A number of Superior Court cases have discussed negligent entrustment of a motor vehicle. One such case ruled that the negligence of the incompetent driver is not the determinative factor in a negligent entrustment action. Rather, the core of a negligent entrustment action is whether the entrustor was negligent in supplying a vehicle to the incompetent driver. McKee v. Robinson, Superior Court, judicial district of New London at Norwich, Docket No. 091410 (November 30, 1989) (1 Conn. L Rptr. 68, 69). "The principal features of the tort of negligent entrustment lie in the knowledge of the supplier concerning the dangerous propensities of the entrustee and in the foreseeability of harm." (Internal quotation marks omitted.) Jordan v. Sabourin, Superior Court, judicial district of New London, Docket No. 537041 (November 22, 1996) ( 18 Conn. L. Rptr. 269). This statement is an articulation of the Greeley court's requirement that the entrustor "knows or ought reasonably to know" of the incompetence of the entrustee. Greeley v. Cunningham, supra, 116 Conn. 520.
The plaintiff contends that in order to state a claim for negligent entrustment, she need only allege that the owner of the vehicle knew or had reason to know that the person to whom he entrusted his motor vehicle is incompetent in some manner, and that incompetence on the part of the driver caused the injury. The plaintiff, however, has not alleged any facts suggesting that the defendant owner had actual or constructive knowledge of the defendant driver's dangerous propensities. "In fact, it is not even clear from the complaint that the defendant driver had any dangerous propensities irrespective of the analysis with regard to knowledge of the defendant." Plimpton v. Amerada Hess Corp., Superior Court, judicial district of Stamford-Norwalk at Stamford, Docket No. 99-0169861 (September 27, 1999).

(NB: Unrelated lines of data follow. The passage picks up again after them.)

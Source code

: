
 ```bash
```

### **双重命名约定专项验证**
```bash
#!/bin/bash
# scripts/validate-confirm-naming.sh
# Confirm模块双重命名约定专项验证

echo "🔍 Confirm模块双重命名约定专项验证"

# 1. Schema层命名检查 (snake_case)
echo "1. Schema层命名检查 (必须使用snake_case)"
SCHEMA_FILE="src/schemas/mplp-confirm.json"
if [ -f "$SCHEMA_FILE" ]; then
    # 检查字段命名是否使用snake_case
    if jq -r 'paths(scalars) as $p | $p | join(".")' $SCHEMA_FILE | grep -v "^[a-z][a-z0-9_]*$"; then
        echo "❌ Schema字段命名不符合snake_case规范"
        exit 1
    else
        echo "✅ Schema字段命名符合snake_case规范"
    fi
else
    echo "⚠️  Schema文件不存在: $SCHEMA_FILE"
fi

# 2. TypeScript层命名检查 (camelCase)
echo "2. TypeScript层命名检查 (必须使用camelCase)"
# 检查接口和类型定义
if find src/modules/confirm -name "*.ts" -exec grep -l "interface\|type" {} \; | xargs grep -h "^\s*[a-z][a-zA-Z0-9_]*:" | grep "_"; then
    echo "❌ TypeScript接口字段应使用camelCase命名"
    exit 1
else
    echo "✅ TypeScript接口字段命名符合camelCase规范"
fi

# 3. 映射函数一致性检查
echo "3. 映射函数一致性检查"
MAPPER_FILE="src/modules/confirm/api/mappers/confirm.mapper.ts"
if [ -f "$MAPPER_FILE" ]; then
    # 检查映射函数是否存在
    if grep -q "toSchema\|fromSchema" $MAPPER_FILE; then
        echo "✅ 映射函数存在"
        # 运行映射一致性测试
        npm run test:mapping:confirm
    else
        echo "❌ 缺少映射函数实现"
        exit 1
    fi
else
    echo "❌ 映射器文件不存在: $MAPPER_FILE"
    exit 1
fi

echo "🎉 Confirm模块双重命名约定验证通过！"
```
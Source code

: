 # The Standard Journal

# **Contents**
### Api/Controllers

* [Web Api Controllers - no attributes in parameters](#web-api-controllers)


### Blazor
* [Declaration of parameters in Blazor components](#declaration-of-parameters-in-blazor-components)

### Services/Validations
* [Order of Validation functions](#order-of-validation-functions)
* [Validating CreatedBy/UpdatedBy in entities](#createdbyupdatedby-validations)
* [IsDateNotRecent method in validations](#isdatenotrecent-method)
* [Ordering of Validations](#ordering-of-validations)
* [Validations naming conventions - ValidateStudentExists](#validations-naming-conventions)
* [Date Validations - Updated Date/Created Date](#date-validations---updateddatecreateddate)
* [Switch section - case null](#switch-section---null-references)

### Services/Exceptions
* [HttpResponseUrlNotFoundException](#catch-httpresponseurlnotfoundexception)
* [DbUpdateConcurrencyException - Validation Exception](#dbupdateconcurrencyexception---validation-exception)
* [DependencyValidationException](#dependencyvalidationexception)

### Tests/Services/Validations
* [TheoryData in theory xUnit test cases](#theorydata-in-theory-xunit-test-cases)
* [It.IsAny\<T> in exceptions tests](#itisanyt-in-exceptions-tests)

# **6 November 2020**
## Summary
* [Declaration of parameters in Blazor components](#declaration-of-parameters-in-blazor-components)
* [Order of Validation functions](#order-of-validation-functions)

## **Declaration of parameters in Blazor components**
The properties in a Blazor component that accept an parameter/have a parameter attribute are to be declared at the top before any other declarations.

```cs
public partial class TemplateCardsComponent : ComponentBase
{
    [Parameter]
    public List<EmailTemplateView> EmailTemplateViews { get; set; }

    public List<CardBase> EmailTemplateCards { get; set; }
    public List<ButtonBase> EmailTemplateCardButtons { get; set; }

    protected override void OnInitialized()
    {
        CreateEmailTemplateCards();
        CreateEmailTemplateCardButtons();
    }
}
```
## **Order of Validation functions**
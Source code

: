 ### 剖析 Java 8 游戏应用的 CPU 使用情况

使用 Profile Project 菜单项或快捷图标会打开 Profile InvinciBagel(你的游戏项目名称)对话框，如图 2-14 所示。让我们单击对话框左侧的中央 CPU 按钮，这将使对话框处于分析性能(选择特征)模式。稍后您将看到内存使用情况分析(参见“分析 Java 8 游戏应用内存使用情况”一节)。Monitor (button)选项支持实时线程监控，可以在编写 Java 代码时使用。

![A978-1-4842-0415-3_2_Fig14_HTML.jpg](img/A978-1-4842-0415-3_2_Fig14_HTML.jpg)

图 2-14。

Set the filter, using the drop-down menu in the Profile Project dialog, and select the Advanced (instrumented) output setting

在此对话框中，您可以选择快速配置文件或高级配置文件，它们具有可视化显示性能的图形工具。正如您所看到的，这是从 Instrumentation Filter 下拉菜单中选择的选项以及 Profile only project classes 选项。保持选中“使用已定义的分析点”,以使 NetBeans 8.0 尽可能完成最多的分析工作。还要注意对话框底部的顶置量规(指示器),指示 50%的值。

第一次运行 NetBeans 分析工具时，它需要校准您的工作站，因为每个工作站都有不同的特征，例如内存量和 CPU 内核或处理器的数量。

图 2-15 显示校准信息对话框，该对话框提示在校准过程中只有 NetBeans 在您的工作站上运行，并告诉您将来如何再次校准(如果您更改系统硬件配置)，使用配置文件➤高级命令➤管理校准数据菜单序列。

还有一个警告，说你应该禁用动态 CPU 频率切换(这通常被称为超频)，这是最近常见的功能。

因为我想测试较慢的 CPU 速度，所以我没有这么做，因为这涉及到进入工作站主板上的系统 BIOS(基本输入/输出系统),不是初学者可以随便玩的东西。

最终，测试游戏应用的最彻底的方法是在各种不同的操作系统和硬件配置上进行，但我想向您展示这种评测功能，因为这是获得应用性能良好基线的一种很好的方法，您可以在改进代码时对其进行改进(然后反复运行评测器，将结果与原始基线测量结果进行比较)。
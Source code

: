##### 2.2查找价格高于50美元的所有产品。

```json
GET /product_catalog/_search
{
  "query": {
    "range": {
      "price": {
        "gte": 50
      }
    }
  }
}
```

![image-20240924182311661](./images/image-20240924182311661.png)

As presently drafted, the third count of the complaint does not sufficiently spell out a cause of action in negligent entrustment. Thus, this case more closely resembles Shea v. Brown, 146 Conn. 631, 633, 153 A.2d 419 (1959), in which the Supreme Court determined that a car dealer's salesman did not negligently entrust a motor vehicle when he permitted an 18-year-old customer, whose license was suspended, to test drive a vehicle without inquiring about the status of his driver's license.
Therefore, the defendant's motion to strike the third count is granted.
So Ordered.
Dated at Stamford, Connecticut, this 12th day of September 2005.